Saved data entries
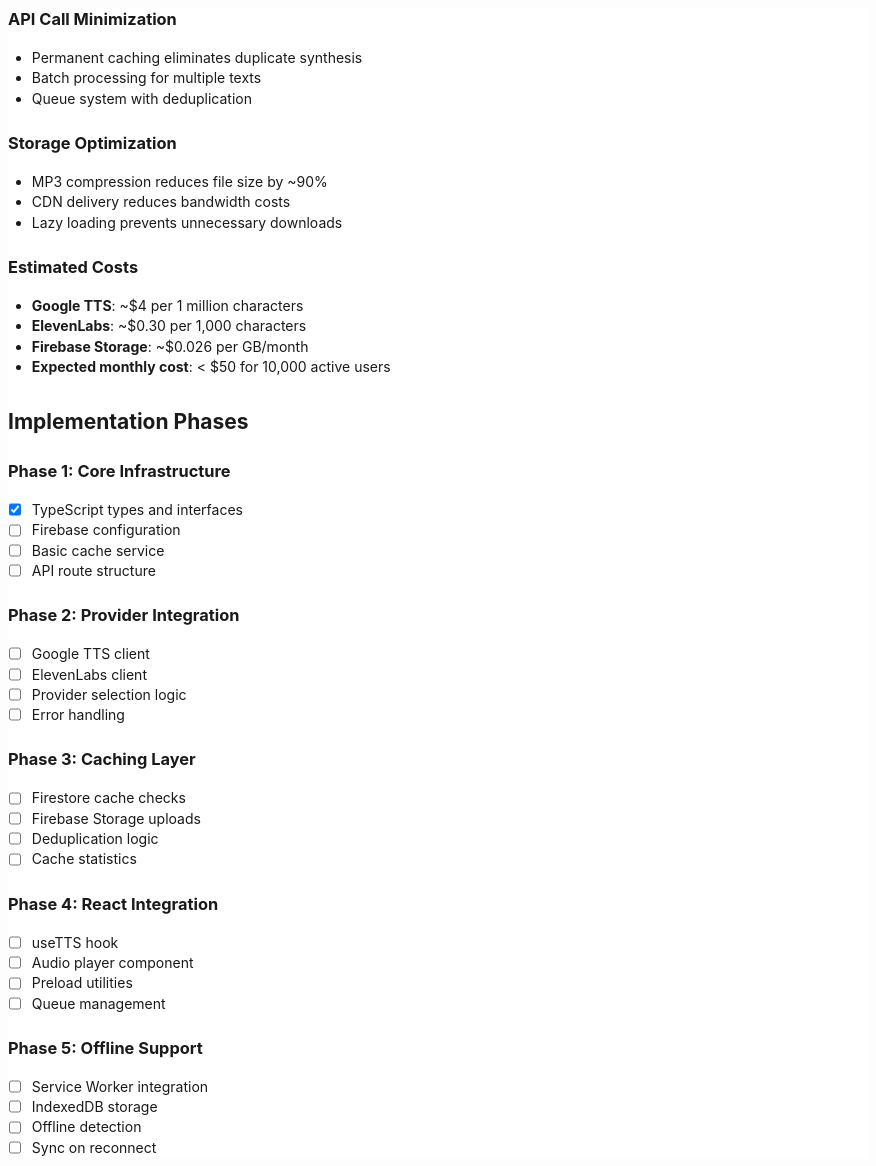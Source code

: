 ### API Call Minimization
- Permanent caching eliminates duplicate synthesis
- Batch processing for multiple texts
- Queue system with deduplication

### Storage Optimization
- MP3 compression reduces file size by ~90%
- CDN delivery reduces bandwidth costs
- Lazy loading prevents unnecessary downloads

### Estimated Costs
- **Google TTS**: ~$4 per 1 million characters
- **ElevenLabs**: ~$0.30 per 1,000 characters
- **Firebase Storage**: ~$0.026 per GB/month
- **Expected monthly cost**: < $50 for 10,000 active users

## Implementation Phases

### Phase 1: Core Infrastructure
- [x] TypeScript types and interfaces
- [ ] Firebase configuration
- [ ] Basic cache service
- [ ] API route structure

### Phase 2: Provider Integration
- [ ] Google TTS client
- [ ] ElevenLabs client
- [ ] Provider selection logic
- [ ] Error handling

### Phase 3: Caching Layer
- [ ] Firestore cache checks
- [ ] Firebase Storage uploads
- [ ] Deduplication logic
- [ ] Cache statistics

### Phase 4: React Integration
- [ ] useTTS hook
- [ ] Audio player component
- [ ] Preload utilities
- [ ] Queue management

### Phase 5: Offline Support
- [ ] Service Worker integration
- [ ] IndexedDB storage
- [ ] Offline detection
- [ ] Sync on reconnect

_Work task_. Only text belongs in the copy: repeat each line of the data exactly and leave out the pictures.

_Completed task_.
Source code

: ### API Call Minimization
- Permanent caching eliminates duplicate synthesis
- Batch processing for multiple texts
- Queue system with deduplication

### Storage Optimization
- MP3 compression reduces file size by ~90%
- CDN delivery reduces bandwidth costs
- Lazy loading prevents unnecessary downloads

### Estimated Costs
- **Google TTS**: ~$4 per 1 million characters
- **ElevenLabs**: ~$0.30 per 1,000 characters
- **Firebase Storage**: ~$0.026 per GB/month
- **Expected monthly cost**: < $50 for 10,000 active users

## Implementation Phases

### Phase 1: Core Infrastructure
- [x] TypeScript types and interfaces
- [ ] Firebase configuration
- [ ] Basic cache service
- [ ] API route structure

### Phase 2: Provider Integration
- [ ] Google TTS client
- [ ] ElevenLabs client
- [ ] Provider selection logic
- [ ] Error handling

### Phase 3: Caching Layer
- [ ] Firestore cache checks
- [ ] Firebase Storage uploads
- [ ] Deduplication logic
- [ ] Cache statistics

### Phase 4: React Integration
- [ ] useTTS hook
- [ ] Audio player component
- [ ] Preload utilities
- [ ] Queue management

### Phase 5: Offline Support
- [ ] Service Worker integration
- [ ] IndexedDB storage
- [ ] Offline detection
- [ ] Sync on reconnect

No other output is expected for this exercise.